Martin Luther King who was ten years old at the time was greatly moved by the event. Five years later during an oratory contest, the future civil rights leader and martyr would say this:
She sang as never before, with tears in her eyes. When the words of ‘America’ and ‘Nobody Knows the Trouble I Seen’ rang out over that great gathering, there was a hush on the sea of uplifted faces, black and white, and a new baptism of liberty, equality, and fraternity. That was a touching tribute, but Miss Anderson may not as yet spend the night in any good hotel in America.
It cannot be a coincidence that standing upon the exact spot nearly 25 years later, Dr. King would also quote "America", using the song's first verses's closing words: "let freedom ring" as the lead in to the rousing conclusion of his "I Have a Dream" speech.

The great symbolism of the event was not lost upon much of the nation. One newsreel prefaced its story of the recital with the following: "Nation’s Capital Gets Lesson in Tolerance." But that lesson was a brief respite, like the moment of calm inside the eye of a hurricane. The United States was bitterly divided by race, the military about to go to war was segregated, the government was about to persecute tens of thousands of American citizens because of their Japanese heritage. Jim Crow laws were still on the books in the south and poll taxes and other restrictions would continue to disenfranchise American citizens for another three decades. And yes Miss Anderson's hotel options in this country were still limited.

Unfortunately as bad as it was in the United States, things were much worse in Europe. In the thirties while the continent welcomed Miss Anderson with open arms, the writing was already on the wall for Europe's Jewish community as well as members of other ethnic minorities deemed unacceptable by society. Less than five months after Marian Anderson's Washington Mall concert, Germany invaded Poland to mark the beginning of the most terrible war humankind has ever experienced. The world that everyone knew up to that point was about to end.

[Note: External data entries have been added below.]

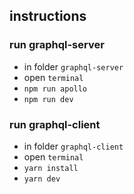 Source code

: ## instructions
### run graphql-server

- in folder `graphql-server`
- open `terminal`
- `npm run apollo`
- `npm run dev`

### run graphql-client
- in folder `graphql-client`
- open `terminal`
- `yarn install`
- `yarn dev`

I can't begin to estimate the significance of the event that took place three quarters of a century ago. It was a tremendous, if fleeting victory for justice and decency. Looking at those iconic photographs of Marian Anderson standing and singing upon this nation's most hallowed spot fills me with a great deal of pride and sadness. The sadness comes from the remembrance of the struggle, inhuman cruelty, and suffering that took place on so many levels for so long after that glorious event. The pride comes from the fact that our country and our government actually did something right. 

Corny as it may sound, for one brief, shining moment 75 years ago today, the good guys won.